Jika terkait peribadatan maka hukumnya haram. Sebagaimana yang diriwayatkan oleh Umar bin Kaththab dari sanad yang sahih, Nabi saw. bersabda: "Janganlah kalian memasuki gereja-gereja peribadatan musyrikin serta ritual peribadatan mereka sebab kemurkaan Allah atas mereka."
 
Mengacu pada dalil diatas, jika ada seorang da'i yang masuk gereja, kemudian meresmikan, menyerukan toleransi ala Barat atau pluralisme yang menganggap semua agama sama benar. Artinya da'i tersebut telah mengakui dan membenarkan ajarannya. Maka hukumnya haram. Sebab, bertentangan dengan firman Allah QS. Ali Imran [3]: 19) "Sesungguhnya agama (yang diridai) di sisi Allah hanyalah Islam."

Ini sangat berbahaya karena  membuat orang lain ikut terfitnah mengikuti perbuatannya yang dianggap oleh orang awam benar, mengingat yang melakukan adalah seorang da'i. Begitu juga seseorang yang mempunyai posisi di masyarakat atau jabatan atau orang terpandang, masuk saja itu tidak boleh karena menimbulkan dampak antara lain terfitnah dan diikuti oleh orang awam.

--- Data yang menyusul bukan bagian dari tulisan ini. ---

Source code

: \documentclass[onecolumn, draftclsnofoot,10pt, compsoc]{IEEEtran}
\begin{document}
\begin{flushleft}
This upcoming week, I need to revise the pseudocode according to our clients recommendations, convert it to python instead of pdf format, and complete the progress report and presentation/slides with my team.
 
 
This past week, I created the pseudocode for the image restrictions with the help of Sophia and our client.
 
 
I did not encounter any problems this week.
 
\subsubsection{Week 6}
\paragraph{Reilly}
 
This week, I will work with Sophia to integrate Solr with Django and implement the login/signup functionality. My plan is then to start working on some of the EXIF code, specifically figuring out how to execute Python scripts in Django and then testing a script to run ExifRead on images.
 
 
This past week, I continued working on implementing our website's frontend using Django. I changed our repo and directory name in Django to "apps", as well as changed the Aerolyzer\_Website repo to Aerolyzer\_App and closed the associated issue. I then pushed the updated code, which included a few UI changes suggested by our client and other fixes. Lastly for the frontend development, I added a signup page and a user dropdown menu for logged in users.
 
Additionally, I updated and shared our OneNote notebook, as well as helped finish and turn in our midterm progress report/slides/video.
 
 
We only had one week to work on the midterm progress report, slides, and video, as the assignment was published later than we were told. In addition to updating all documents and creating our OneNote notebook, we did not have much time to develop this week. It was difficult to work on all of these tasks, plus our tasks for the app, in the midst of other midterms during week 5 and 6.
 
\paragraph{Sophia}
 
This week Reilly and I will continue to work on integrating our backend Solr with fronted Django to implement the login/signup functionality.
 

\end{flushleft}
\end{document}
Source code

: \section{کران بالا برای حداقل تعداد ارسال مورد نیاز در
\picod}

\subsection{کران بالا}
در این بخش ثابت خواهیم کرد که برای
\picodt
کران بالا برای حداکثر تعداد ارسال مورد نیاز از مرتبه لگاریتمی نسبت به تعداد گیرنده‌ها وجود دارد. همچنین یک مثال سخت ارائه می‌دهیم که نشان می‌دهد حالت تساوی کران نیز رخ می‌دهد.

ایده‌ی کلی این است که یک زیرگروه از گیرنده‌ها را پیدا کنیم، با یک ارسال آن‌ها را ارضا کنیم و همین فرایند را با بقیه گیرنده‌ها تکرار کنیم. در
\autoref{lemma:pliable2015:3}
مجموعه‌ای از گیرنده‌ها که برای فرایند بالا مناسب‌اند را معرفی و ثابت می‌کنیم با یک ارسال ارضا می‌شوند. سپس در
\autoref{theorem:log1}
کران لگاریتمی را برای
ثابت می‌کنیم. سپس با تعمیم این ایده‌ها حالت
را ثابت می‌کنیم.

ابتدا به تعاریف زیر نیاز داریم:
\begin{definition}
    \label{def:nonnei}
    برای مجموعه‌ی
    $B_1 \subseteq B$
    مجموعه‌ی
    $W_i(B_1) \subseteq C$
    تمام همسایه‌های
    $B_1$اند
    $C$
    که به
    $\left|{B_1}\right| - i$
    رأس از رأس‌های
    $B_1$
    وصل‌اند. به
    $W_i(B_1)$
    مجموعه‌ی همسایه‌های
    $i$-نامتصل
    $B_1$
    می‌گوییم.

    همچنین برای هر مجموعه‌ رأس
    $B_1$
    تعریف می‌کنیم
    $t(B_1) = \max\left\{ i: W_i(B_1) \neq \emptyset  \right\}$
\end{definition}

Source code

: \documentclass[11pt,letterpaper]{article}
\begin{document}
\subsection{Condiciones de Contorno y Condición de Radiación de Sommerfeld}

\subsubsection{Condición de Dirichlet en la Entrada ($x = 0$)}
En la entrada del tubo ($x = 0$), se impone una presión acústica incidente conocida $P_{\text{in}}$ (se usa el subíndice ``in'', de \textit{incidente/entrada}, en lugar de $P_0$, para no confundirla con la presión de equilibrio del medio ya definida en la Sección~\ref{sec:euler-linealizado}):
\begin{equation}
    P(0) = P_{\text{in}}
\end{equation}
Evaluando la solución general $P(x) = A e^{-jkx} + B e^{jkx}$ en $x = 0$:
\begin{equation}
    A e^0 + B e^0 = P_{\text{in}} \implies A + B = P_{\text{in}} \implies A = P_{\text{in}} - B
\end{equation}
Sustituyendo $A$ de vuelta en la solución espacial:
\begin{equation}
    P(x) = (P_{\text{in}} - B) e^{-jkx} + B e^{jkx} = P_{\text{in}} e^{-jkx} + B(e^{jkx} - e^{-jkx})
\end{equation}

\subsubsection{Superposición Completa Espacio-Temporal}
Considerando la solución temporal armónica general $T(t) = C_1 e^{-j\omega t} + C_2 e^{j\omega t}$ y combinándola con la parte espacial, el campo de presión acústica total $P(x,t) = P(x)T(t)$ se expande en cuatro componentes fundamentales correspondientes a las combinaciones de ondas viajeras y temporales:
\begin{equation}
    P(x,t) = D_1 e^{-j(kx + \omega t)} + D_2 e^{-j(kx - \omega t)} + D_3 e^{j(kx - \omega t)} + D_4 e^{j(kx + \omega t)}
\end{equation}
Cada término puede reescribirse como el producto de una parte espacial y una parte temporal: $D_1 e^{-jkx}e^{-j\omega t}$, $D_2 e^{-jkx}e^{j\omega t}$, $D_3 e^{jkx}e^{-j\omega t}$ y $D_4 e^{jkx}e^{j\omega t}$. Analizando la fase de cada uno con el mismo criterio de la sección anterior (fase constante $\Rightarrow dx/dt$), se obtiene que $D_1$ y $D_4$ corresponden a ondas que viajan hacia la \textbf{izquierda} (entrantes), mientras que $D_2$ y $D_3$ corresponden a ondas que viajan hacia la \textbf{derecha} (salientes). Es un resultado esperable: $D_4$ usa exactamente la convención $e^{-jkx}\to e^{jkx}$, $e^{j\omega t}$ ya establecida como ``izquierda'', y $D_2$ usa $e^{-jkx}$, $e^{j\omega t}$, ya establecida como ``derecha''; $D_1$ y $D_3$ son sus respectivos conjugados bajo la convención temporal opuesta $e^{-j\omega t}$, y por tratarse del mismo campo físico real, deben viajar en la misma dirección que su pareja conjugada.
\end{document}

Umar bin Khaththab telah memberikan contoh, ketika diundang kaum Nasrani ke gereja untuk dijamu, lalu dia meminta Ali bin Abi Thalib menghadirinya bersama orang muslim lainnya. Mengapa? Karena saat itu posisi Umar bin Khaththab sebagai seorang khalifah. Beliau sangat khawatir jika akan diikuti oleh orang awam yang biasanya taklid buta.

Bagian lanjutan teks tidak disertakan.